Witnesses for the persecution
With Mitt Romney's campaign struggling, and with the specter of Rick Santorum as the standard bearer of the Republican Party looming, talk of a brokered convention grows. And it's not just coming from gleeful Democrats:
Many senior Republicans do not think Santorum, a social conservative caught up in the U.S. culture wars over issues like abortion and contraception, has a chance to beat Obama if he wins the party's presidential nomination.
Seriously? Senior Republicans are concerned about
Rick Santorum being "caught up" in culture war issues? They must be alternate-universe Republicans, because besides abortion, the only issue the ones on planet Earth have a laser-like focus on—or perhaps I should say, a trans-vaginal probe on—is birth control.
Apparently those concerned "senior Republicans" missed Republican Rep. Darrell Issa's all-male review on birth control; and Republican Senate Minority Leader Mitch McConnell's vow to fight for the right of men to dictate women's health care until the White House "backs down"; and Republican Speaker of the House John Boehner's promise to uphold the Constitutional right of religious institutions to take over family planning decisions; and that the majority of Republican senators and congressmen have signed onto this dream of returning women to the 19th century.
And that's just in the past week. Don't get me started on the past year.

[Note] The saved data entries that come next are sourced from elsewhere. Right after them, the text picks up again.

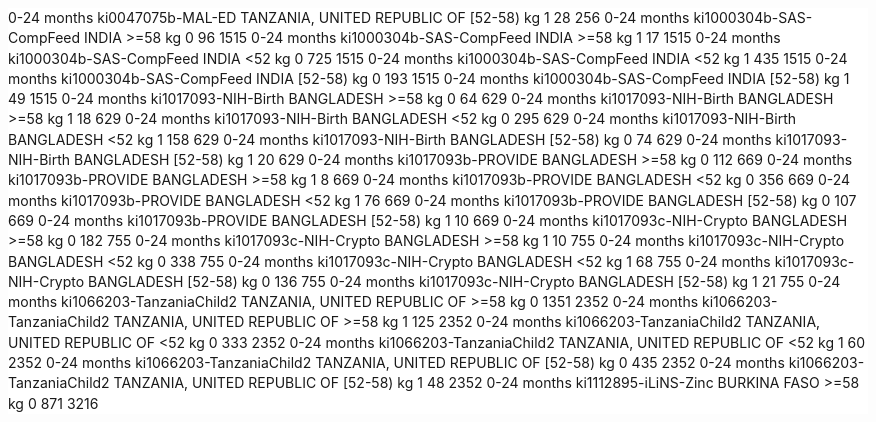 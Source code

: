 0-24 months   ki0047075b-MAL-ED          TANZANIA, UNITED REPUBLIC OF   [52-58) kg                1       28     256
0-24 months   ki1000304b-SAS-CompFeed    INDIA                          >=58 kg                   0       96    1515
0-24 months   ki1000304b-SAS-CompFeed    INDIA                          >=58 kg                   1       17    1515
0-24 months   ki1000304b-SAS-CompFeed    INDIA                          <52 kg                    0      725    1515
0-24 months   ki1000304b-SAS-CompFeed    INDIA                          <52 kg                    1      435    1515
0-24 months   ki1000304b-SAS-CompFeed    INDIA                          [52-58) kg                0      193    1515
0-24 months   ki1000304b-SAS-CompFeed    INDIA                          [52-58) kg                1       49    1515
0-24 months   ki1017093-NIH-Birth        BANGLADESH                     >=58 kg                   0       64     629
0-24 months   ki1017093-NIH-Birth        BANGLADESH                     >=58 kg                   1       18     629
0-24 months   ki1017093-NIH-Birth        BANGLADESH                     <52 kg                    0      295     629
0-24 months   ki1017093-NIH-Birth        BANGLADESH                     <52 kg                    1      158     629
0-24 months   ki1017093-NIH-Birth        BANGLADESH                     [52-58) kg                0       74     629
0-24 months   ki1017093-NIH-Birth        BANGLADESH                     [52-58) kg                1       20     629
0-24 months   ki1017093b-PROVIDE         BANGLADESH                     >=58 kg                   0      112     669
0-24 months   ki1017093b-PROVIDE         BANGLADESH                     >=58 kg                   1        8     669
0-24 months   ki1017093b-PROVIDE         BANGLADESH                     <52 kg                    0      356     669
0-24 months   ki1017093b-PROVIDE         BANGLADESH                     <52 kg                    1       76     669
0-24 months   ki1017093b-PROVIDE         BANGLADESH                     [52-58) kg                0      107     669
0-24 months   ki1017093b-PROVIDE         BANGLADESH                     [52-58) kg                1       10     669
0-24 months   ki1017093c-NIH-Crypto      BANGLADESH                     >=58 kg                   0      182     755
0-24 months   ki1017093c-NIH-Crypto      BANGLADESH                     >=58 kg                   1       10     755
0-24 months   ki1017093c-NIH-Crypto      BANGLADESH                     <52 kg                    0      338     755
0-24 months   ki1017093c-NIH-Crypto      BANGLADESH                     <52 kg                    1       68     755
0-24 months   ki1017093c-NIH-Crypto      BANGLADESH                     [52-58) kg                0      136     755
0-24 months   ki1017093c-NIH-Crypto      BANGLADESH                     [52-58) kg                1       21     755
0-24 months   ki1066203-TanzaniaChild2   TANZANIA, UNITED REPUBLIC OF   >=58 kg                   0     1351    2352
0-24 months   ki1066203-TanzaniaChild2   TANZANIA, UNITED REPUBLIC OF   >=58 kg                   1      125    2352
0-24 months   ki1066203-TanzaniaChild2   TANZANIA, UNITED REPUBLIC OF   <52 kg                    0      333    2352
0-24 months   ki1066203-TanzaniaChild2   TANZANIA, UNITED REPUBLIC OF   <52 kg                    1       60    2352
0-24 months   ki1066203-TanzaniaChild2   TANZANIA, UNITED REPUBLIC OF   [52-58) kg                0      435    2352
0-24 months   ki1066203-TanzaniaChild2   TANZANIA, UNITED REPUBLIC OF   [52-58) kg                1       48    2352
0-24 months   ki1112895-iLiNS-Zinc       BURKINA FASO                   >=58 kg                   0      871    3216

Oh, and what does Mitt Romney—the sure-fire-winner that those concerned Republicans want as their nominee—have to say about this latest culture war launched by his party?
This kind of assault on religion will end if I'm president of the United States.
Is Rick Santorum a theocratic lunatic? Of course he is. But guess what, boys? So is the rest of today's Republican Party. You broke it, you bought it. Now you get to live with it.